Have had a good and healthy rest and sleep and am feeling refreshed after what was four days of complete out of control physical elevators, emotional escapes and mental battles with Meniere's and the monsters of the dark and here in the light. There is and have been the medications that are prescribed to me by my doctors. These medicinals flow through my veins like my blood. I nave no qualms about making a treaty or signing my life away on the dotted line of that note to self...

..."these medication's are here to help dude"...
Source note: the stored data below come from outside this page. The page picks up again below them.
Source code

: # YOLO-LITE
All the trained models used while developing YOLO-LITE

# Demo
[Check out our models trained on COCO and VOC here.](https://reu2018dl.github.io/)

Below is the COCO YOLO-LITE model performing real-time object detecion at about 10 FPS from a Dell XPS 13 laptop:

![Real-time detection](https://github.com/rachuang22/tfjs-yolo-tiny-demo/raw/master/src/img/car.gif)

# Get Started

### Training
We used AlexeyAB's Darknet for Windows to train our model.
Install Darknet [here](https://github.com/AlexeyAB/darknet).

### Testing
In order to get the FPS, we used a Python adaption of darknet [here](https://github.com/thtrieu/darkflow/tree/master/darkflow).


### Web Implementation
After about thirty three hours of being awake that extended well into yesterday, I began to drop off into these micro naps. By later in the afternoon there were periods when I was permitted to sleep for an hour here and there as my body part and innards convulsed. Last night as I prepared for bed with my wife, I took one pill that is to aid with the dizziness. The noises and sounds were there surrounding my Safe Place, not with my mate because I asked two or three times if she heard that or this and after the third or so no, I decided I would hush and keep these noises locked up within. To occupy my time between being awake and drifting off, I journaled and wrote up a couple of Halloween greeting cards. Parts and pieces of my body convulsed for no reason.

A bit past mid night this morning, I decided to swallow one medication I so dislike. It is an ugly shade of orange and really isn't an orange colour but most like it. It is an anti-awake and the last time I remember seeing the clock it was fifteen past 0100. I remembered having some part of my upper torso move then I was out. My Dream World was active, I remembered a couple and have let them loose. I dreamt in vivid high definition colour. Always.

When I woke this morning, I layed in bed and waited for my right ear to wake up. By the time it did my left deaf was already wide awake and the Morse Code coming in first thing. Beep-beep-beepity-beep-beep and so on. Loudly from my left. Laying there watching the ceiling fan spin slowly, I cursed to myself silently and cursed at the Meniere's that has brought forth these ridiculous noises and sounds. I was awake though and felt pretty dang good after such a deep sleep.

Having been up for a couple of hours and with the breaking of fast my plan is to escape into my various yards and gardens. With the exception of my therapy with Sir Dude, I have been tucked away here in our House of Seven Windows, tightly. This has been a form of exile and I know this.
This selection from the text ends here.